Autodidacte, il s'est formé par la lecture : les « classiques » (Molière, Racine), mais aussi des philosophes comme Michel Serres ou Gaston Bachelard. Il s'est nourri de Marcel Aymé, « le plus grand auteur comique ». Il s'est lié à Brassens. Surtout, il a dévoré tous les ouvrages traitant de la mécanique du rire. Son rêve : non pas un rire démagogique, condescendant, tout en vannes et en phrases méchantes, comme il regrettera de trop en découvrir sur les plateaux de théâtre ou de la télévision, mais un rire qui serait celui de la condition humaine, capable de témoigner de la folie du monde et des choses, et reposant d'abord sur le quotidien, le banal qui dérape. Un rire, enfin, qui servirait d'antidote à nos peurs, nos gênes, et à la mort.

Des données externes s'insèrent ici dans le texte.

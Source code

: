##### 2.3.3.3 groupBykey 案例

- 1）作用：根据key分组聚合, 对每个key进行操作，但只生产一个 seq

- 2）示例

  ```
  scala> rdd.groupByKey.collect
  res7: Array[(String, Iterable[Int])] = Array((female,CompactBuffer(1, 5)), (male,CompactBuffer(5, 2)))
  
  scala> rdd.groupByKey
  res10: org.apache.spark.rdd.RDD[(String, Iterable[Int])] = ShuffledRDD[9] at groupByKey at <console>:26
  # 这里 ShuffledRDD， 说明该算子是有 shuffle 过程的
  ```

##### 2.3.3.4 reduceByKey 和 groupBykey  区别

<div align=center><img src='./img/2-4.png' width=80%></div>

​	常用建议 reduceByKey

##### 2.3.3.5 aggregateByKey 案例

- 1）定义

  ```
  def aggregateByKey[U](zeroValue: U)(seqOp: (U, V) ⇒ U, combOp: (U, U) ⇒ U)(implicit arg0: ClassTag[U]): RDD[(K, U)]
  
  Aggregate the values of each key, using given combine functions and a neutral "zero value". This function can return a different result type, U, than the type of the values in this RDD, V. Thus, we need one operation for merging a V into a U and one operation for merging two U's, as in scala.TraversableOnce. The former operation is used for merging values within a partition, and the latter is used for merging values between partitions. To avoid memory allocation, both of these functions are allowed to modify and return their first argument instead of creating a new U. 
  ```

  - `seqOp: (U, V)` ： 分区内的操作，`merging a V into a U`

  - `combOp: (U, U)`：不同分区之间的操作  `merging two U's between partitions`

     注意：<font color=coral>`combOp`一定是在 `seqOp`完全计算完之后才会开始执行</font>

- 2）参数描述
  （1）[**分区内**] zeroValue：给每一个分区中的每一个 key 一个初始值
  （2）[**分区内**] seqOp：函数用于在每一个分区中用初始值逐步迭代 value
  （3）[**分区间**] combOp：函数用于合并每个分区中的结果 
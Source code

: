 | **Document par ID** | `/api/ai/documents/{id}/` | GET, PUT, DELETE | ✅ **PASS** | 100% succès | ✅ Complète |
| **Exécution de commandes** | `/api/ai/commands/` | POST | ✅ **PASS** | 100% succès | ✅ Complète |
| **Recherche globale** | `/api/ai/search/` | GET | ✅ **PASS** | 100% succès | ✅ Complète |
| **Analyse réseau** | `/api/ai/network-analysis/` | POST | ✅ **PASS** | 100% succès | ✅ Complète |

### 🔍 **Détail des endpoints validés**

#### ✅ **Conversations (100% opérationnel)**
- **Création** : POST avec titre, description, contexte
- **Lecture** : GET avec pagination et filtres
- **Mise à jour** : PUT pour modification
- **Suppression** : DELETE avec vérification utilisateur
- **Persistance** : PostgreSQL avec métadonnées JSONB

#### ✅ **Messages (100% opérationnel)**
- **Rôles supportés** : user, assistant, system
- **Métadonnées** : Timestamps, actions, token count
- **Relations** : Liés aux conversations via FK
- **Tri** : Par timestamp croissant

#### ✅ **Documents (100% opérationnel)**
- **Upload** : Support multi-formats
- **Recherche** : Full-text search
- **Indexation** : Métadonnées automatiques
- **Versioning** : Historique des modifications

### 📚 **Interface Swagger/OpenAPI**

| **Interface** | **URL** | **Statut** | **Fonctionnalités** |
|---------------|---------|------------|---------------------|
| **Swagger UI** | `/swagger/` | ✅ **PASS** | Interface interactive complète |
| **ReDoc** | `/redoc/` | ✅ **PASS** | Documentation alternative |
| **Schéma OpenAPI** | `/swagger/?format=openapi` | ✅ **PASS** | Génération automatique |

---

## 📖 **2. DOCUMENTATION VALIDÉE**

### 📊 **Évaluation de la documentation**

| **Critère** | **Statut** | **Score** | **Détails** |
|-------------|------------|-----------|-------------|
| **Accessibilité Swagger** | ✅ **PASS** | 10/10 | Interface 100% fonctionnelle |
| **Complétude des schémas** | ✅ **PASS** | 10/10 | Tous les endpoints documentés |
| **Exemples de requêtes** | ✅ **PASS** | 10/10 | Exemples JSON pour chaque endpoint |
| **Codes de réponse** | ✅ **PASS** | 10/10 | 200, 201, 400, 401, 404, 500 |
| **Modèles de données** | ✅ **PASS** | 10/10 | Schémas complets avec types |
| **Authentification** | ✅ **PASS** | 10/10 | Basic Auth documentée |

Est-ce le souvenir de sa découverte du clown Pipo lorsque son père l'emmenait au cirque, enfant ? Dans ses spectacles, les arts de la piste allaient prendre une part de plus en plus grande, de même que la musique – il jouait du piano, du concertina, du tambour, de la scie musicale, de la harpe, apprise à l'âge de quarante-cinq ans, et de la flûte. « Le comique est une dégradation, précisait-il le 12 janvier 1994, dans Libération. Alors, quand on dégrade les choses, il faut toujours les revaloriser. C'est la leçon des clowns. Ils ont des pantalons qui dégoulinent, ils s'abaissent et alors ils disent : „On va faire un peu de musique, monsieur“. Et là le clown joue merveilleusement, il se rachète. Le contrepoint, le contrepoids du comique, c'est la musique. J'allais dire l'harmonie. »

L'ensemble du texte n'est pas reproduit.